Fig. 1.

Sequencing and assembly of the macronuclear genome of Fabrea salina. (A) Morphology of F. salina in optical microscope. (B) The cumulative distribution of contig length. The N50, N75, and N95 was 265.05, 201.71, and 62.71 kb, respectively. (C) Characteristics of the 106 assembled contigs of F. salina. Tracks a–h represent the distribution of gene density, genome coverage of nanopore reads, genome coverage of Illumina reads, GC skew, GC density, genome coverage of RNA-seq reads in the forward strand (+), gene expression abundance, and genome coverage of RNA-seq reads in the reverse strand (−), respectively, with values calculated in 2 kb sliding windows. (D–I) Statistics on assembly and annotation of the F. salina MAC genome, which shows the distribution of contig length, gene number in each contig, gene length, exon number and intron length. (J) Weblogo plot of 15 bp intron.
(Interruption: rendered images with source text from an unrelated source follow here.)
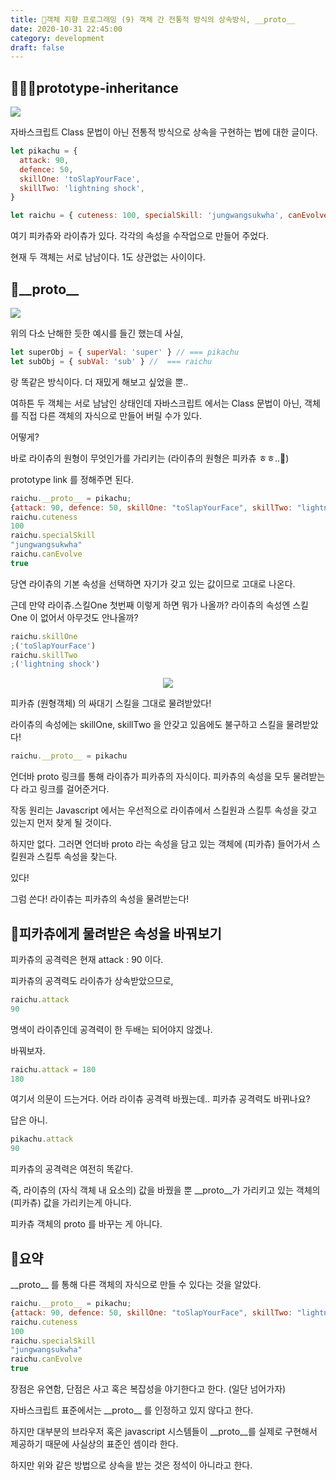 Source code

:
 ```yaml
---
title: 🍎객체 지향 프로그래밍 (9) 객체 간 전통적 방식의 상속방식, __proto__
date: 2020-10-31 22:45:00
category: development
draft: false
---
```


## 🦸🏻‍♂️prototype-inheritance

![](https://media.vlpt.us/post-images/adam2/12a5e250-fd90-11e9-959f-1f9679bea880/1nDBFaMpflmSsIKfMLxWIvQ.jpeg)

자바스크립트 Class 문법이 아닌 전통적 방식으로 상속을 구현하는 법에 대한 글이다.

```js
let pikachu = {
  attack: 90,
  defence: 50,
  skillOne: 'toSlapYourFace',
  skillTwo: 'lightning shock',
}

let raichu = { cuteness: 100, specialSkill: 'jungwangsukwha', canEvolve: true }
```

여기 피카츄와 라이츄가 있다. 각각의 속성을 수작업으로 만들어 주었다.

현재 두 객체는 서로 남남이다. 1도 상관없는 사이이다.

## 🌉\_\_proto\_\_

![](https://ww.namu.la/s/3e7464bb7b69c699c56a968b51e01015f9bf51e780394bd971ac0f0cec4856f19011fd010269f78c889b8b856c23cc8cb1ede0fc3c6c6774059691646518d386180a3c3c7e615e1193016d0ec40eac05ffe55a3d44ce2322522236bca5abfd8a)

위의 다소 난해한 듯한 예시를 들긴 했는데 사실,

```js
let superObj = { superVal: 'super' } // === pikachu
let subObj = { subVal: 'sub' } //  === raichu
```

랑 똑같은 방식이다. 더 재밌게 해보고 싶었을 뿐..

여하튼 두 객체는 서로 남남인 상태인데 자바스크립트 에서는 Class 문법이 아닌, 객체를 직접 다른 객체의 자식으로 만들어 버릴 수가 있다.

어떻게?

바로 라이츄의 원형이 무엇인가를 가리키는 (라이츄의 원형은 피카츄 ㅎㅎ..🥰)

prototype link 를 정해주면 된다.

```js
raichu.__proto__ = pikachu;
{attack: 90, defence: 50, skillOne: "toSlapYourFace", skillTwo: "lightning shock"}
raichu.cuteness
100
raichu.specialSkill
"jungwangsukwha"
raichu.canEvolve
true
```

당연 라이츄의 기본 속성을 선택하면 자기가 갖고 있는 값이므로 고대로 나온다.

근데 만약 라이츄.스킬One 첫번째 이렇게 하면 뭐가 나올까? 라이츄의 속성엔 스킬One 이 없어서 아무것도 안나올까?

```js
raichu.skillOne
;('toSlapYourFace')
raichu.skillTwo
;('lightning shock')
```

<p align="center"><img src="https://jjalbot.com/media/2018/12/FxIV6_Mff/zzal.gif"></p>

피카츄 (원형객체) 의 싸대기 스킬을 그대로 물려받았다!

라이츄의 속성에는 skillOne, skillTwo 을 안갖고 있음에도 불구하고 스킬을 물려받았다!

```js
raichu.__proto__ = pikachu
```

언더바 proto 링크를 통해 라이츄가 피카츄의 자식이다. 피카츄의 속성을 모두 물려받는다 라고 링크를 걸어준거다.

작동 원리는 Javascript 에서는 우선적으로 라이츄에서 스킬원과 스킬투 속성을 갖고 있는지 먼저 찾게 될 것이다.

하지만 없다. 그러면 언더바 proto 라는 속성을 담고 있는 객체에 (피카츄) 들어가서 스킬원과 스킬투 속성을 찾는다.

있다!

그럼 쓴다! 라이츄는 피카츄의 속성을 물려받는다!

## 🎃피카츄에게 물려받은 속성을 바꿔보기

피카츄의 공격력은 현재 attack : 90 이다.

피카츄의 공격력도 라이츄가 상속받았으므로,

```js
raichu.attack
90
```

명색이 라이츄인데 공격력이 한 두배는 되어야지 않겠나.

바꿔보자.

```js
raichu.attack = 180
180
```

여기서 의문이 드는거다. 어라 라이츄 공격력 바꿨는데.. 피카츄 공격력도 바뀌나요?

답은 아니.

```js
pikachu.attack
90
```

피카츄의 공격력은 여전히 똑같다.

즉, 라이츄의 (자식 객체 내 요소의) 값을 바꿨을 뿐 \_\_proto\_\_가 가리키고 있는 객체의 (피카츄) 값을 가리키는게 아니다.

피카츄 객체의 proto 를 바꾸는 게 아니다.

## 🤤요약

\_\_proto\_\_ 를 통해 다른 객체의 자식으로 만들 수 있다는 것을 알았다.

```js
raichu.__proto__ = pikachu;
{attack: 90, defence: 50, skillOne: "toSlapYourFace", skillTwo: "lightning shock"}
raichu.cuteness
100
raichu.specialSkill
"jungwangsukwha"
raichu.canEvolve
true
```

장점은 유연함, 단점은 사고 혹은 복잡성을 야기한다고 한다. (일단 넘어가자)

자바스크립트 표준에서는 \_\_proto\_\_ 를 인정하고 있지 않다고 한다.

하지만 대부분의 브라우저 혹은 javascript 시스템들이 \_\_proto\_\_를 실제로 구현해서 제공하기 때문에 사실상의 표준인 셈이라 한다.

하지만 위와 같은 방법으로 상속을 받는 것은 정석이 아니라고 한다.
Asterisk denotes an atypical internal TA dinucleotide, and brackets denote two potential stop codons. (K) Consistency of contig copy number among samples. The bottom value shows the Spearman correlation coefficients between samples. The same contig is connected by a line. The grey dot represents the most variable contig, which is the mitochondrial genome. FV, food vacuoles; OC, oral cavity; AZM, adoral zone of membranelles.